Namun siapa sangka, revolusi di dalam tubuh NIVB tak bisa lepas dari peran serta dari satu perkumpulan sepakbola yang terkenal di Kota Bandung, siapa lagi kalau bukan UNI. Uitspaning Na Ispaning adalah kepanjangan UNI yang berarti "bersenang-senang setelah bekerja keras". Ini idiom yang menegaskan bagaimana sepakbola tidak bisa melupakan aspek kesenangan di dalamnya.

SCROLL TO CONTINUE WITH CONTENT

"Sepakbola merupakan permainan yang bisa menimbulkan kesenangan, karena itu mudah-mudahan demikianlah seterusnya," ucap sang pendiri UNI, Wim L. Kuik, di majalah Houstrustica edisi Februari 1958.

Tetapi sepakbola bisa menjadi hal serius bagi UNI, jika keinginan pencapaian esensi rasa senang itu diganggu oleh ketidakadilan yang dilakukan para petinggi NIVB.

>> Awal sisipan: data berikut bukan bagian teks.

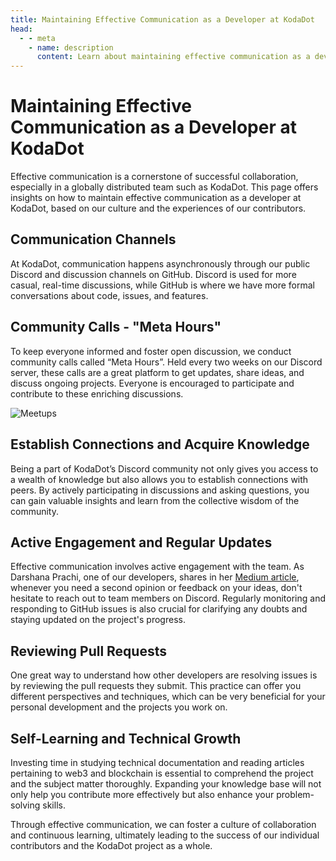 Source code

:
 ```yaml
---
title: Maintaining Effective Communication as a Developer at KodaDot
head:
  - - meta
    - name: description
      content: Learn about maintaining effective communication as a developer at KodaDot.
---
```



# Maintaining Effective Communication as a Developer at KodaDot

Effective communication is a cornerstone of successful collaboration, especially in a globally distributed team such as KodaDot. This page offers insights on how to maintain effective communication as a developer at KodaDot, based on our culture and the experiences of our contributors.

## Communication Channels

At KodaDot, communication happens asynchronously through our public Discord and discussion channels on GitHub. Discord is used for more casual, real-time discussions, while GitHub is where we have more formal conversations about code, issues, and features. 

## Community Calls - "Meta Hours"

To keep everyone informed and foster open discussion, we conduct community calls called “Meta Hours”. Held every two weeks on our Discord server, these calls are a great platform to get updates, share ideas, and discuss ongoing projects. Everyone is encouraged to participate and contribute to these enriching discussions.

![Meetups](/assets/meetups.webp)

## Establish Connections and Acquire Knowledge

Being a part of KodaDot’s Discord community not only gives you access to a wealth of knowledge but also allows you to establish connections with peers. By actively participating in discussions and asking questions, you can gain valuable insights and learn from the collective wisdom of the community.

## Active Engagement and Regular Updates

Effective communication involves active engagement with the team. As Darshana Prachi, one of our developers, shares in her [Medium article](https://blog.kodadot.xyz/my-journey-as-a-developer-at-kodadot-b2b1d48afc9f), whenever you need a second opinion or feedback on your ideas, don't hesitate to reach out to team members on Discord. Regularly monitoring and responding to GitHub issues is also crucial for clarifying any doubts and staying updated on the project's progress.

## Reviewing Pull Requests

One great way to understand how other developers are resolving issues is by reviewing the pull requests they submit. This practice can offer you different perspectives and techniques, which can be very beneficial for your personal development and the projects you work on.

## Self-Learning and Technical Growth

Investing time in studying technical documentation and reading articles pertaining to web3 and blockchain is essential to comprehend the project and the subject matter thoroughly. Expanding your knowledge base will not only help you contribute more effectively but also enhance your problem-solving skills.

Through effective communication, we can foster a culture of collaboration and continuous learning, ultimately leading to the success of our individual contributors and the KodaDot project as a whole.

Kebangkitan yang Diawali Perlawanan Terhadap NIVB

Berkat kepempimpinan bijak Teddy Kessler, setelah 22 tahun berpindah-pindah lapang latihan, tahun 1925 akhirnya UNI mempunyai lapangan latihan sendiri di Jalan Karapitan yang diberi nama "Nieuw Houtrust". Dalam perkembangannya, lapangan UNI semakin berkembang pesat dengan memiliki kualitas lapangan yang baik dan fasilitas serba mewah. Pertandingan nasional maupun internasional melawan tim-tim asal China, Filipina, Inggris, Malaysia, dan Australia bukanlah hal baru di Kota Bandung.

Fasilitas sarana dan pengalaman bertanding yang meningkat itu sejalan dengan prestasi UNI yang terus melejit naik di Hindia Belanda. Namun sayang, suksesnya UNI membuat iri hati pihak-pihak tertentu yang merasa tersaingi. Konflik pun muncul di dalam tubuh Bandoeng Voetbal Bond (BVB) --organisasi kumpulan bond-bond di Kota Bandung, seperti Persib di zaman sekarang. Situasi makin memanas setelah BVB menskorsing UNI tanpa sebab yang jelas, alasannya pun dicari-cari, menuduh UNI melanggar aturan organisasi.

Karena merasa diperlakukan tak adil, UNI pun melawan. Kasus ini dilaporkan kepada NIVB selaku pengurus pusat, sayang UNI pulang dengan tangan hampa. NIVB lepas tangan dan tak mau ikut campur mengatasi konflik antara BVB dan UNI. Merasa didzalimi UNI pun mengambil keputusan berani keluar dari keanggotaan NIVB tahun 1933.

Rajin Provokasi agar Bond-bond Keluar

Di tahun yang sama, UNI bersama dengan klub Jong Ambon dan Jong Minahasa mendirikan organisasi tandingan yaitu Bandoeng Voetbal Uni (BVU). Pamor BVU semakin meningkat dan menyaingi BVB. Pertandingan-pertadingan persahabatan dengan bond-bond dari luar kota dimanfaatkan UNI untuk menghasut bond-bond itu tersebut melawan dan keluar dari keanggotaan NIVB.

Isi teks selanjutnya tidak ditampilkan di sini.